Cool = ) Looks like you're copying directly from the request buffer to the proxy which is neat.
I guess the question becomes what to do with this. Why do we want remote calls? Well, it's generally nice and you can e.g. have multiple readers. But do we want a user-configurable larger buffer for just frame data (which is nice to handle delays etc. but not drop frames from the main camera loop)? Is this about performance or usability?
Me, two things things make sense:
FWIW for this PR I'd be tempted to keep the example as-is, as part of what I had to learn was how to use the picamera2 dma heap stuff for writing, so that might be useful to others. Likewise the benchmarking. I like your example though (as it shows how to read the buffers etc.) - up to you if it's a separate PR or not.
Hi again, in principle I'd be happy to merge this PR, I was just wondering if you'd be OK to take a look at the flake8 complaints from the CI tests. It's all syntax/formatting kind of stuff.
(flake8 seems to me to complain about a lot of annoying stuff, but we seem to be using it...)
Hi, sorry for delay - I've been working on production picamera2 deployments, and dealing with performance issues and what-not.
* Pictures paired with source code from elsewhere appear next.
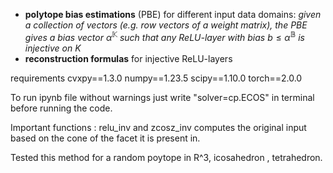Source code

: - **polytope bias estimations** (PBE) for different input data domains:
  _given a collection of vectors (e.g. row vectors of a weight matrix), the PBE gives a bias vector_ $\alpha^\mathbb{K}$ _such that any ReLU-layer with bias_ $b\leq\alpha^\mathbb{B}$ _is injective on_ $K$
- **reconstruction formulas** for injective ReLU-layers

requirements
cvxpy==1.3.0
numpy==1.23.5
scipy==1.10.0
torch==2.0.0

To run ipynb file without warnings just write "solver=cp.ECOS" in terminal before running the code.

Important functions :
relu_inv and zcosz_inv computes the original input based on the cone of the facet it is present in.

Tested this method for a random poytope in R^3, icosahedron , tetrahedron.
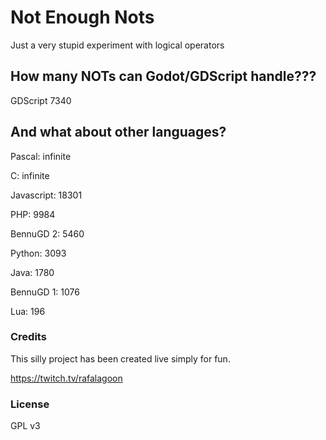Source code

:# Not Enough Nots
Just a very stupid experiment with logical operators

## How many NOTs can Godot/GDScript handle???
 GDScript 7340

## And what about other languages?
Pascal: infinite

C: infinite

Javascript: 18301

PHP: 9984

BennuGD 2: 5460

Python: 3093

Java: 1780

BennuGD 1: 1076

Lua: 196

### Credits
This silly project has been created live simply for fun.

https://twitch.tv/rafalagoon

### License

GPL v3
Just a quick note - under load, I think the encoding is causing requests to be dropped. So I was thinking that we could just copy the relevant bit of the CMA memory that the encoder needs (which is only a small part of the whole request) and then release the request - this should be nice and fast, so we won't block the camera loop (and other consumers) even if the encoding starts to lag. We then feed the new (smaller) CMA copy to the encoder and those can be queued separately as needed. A nice side-effect is that we can lower memory consumption a fair bit too e.g. instead of having 6 (very large) request buffers full, they'll be largely free, and we'll just have smaller encoder buffers. Does this seem reasonable/useful/worthwhile?
Edit: not as part of this PR = ) Just a suggestion. I'll look at tidying up this PR at some point. Edit 2: oh, your example above basically shows how to do this already = )
As per #927 and @davidplowman 's request, this adds an example of how to use the picamera2 DMA heap between processes. I've done it as a benchmarking tool in the scenario of making your own framebuffer (as that's my use case - what's the fastest way to shuffle frames around?).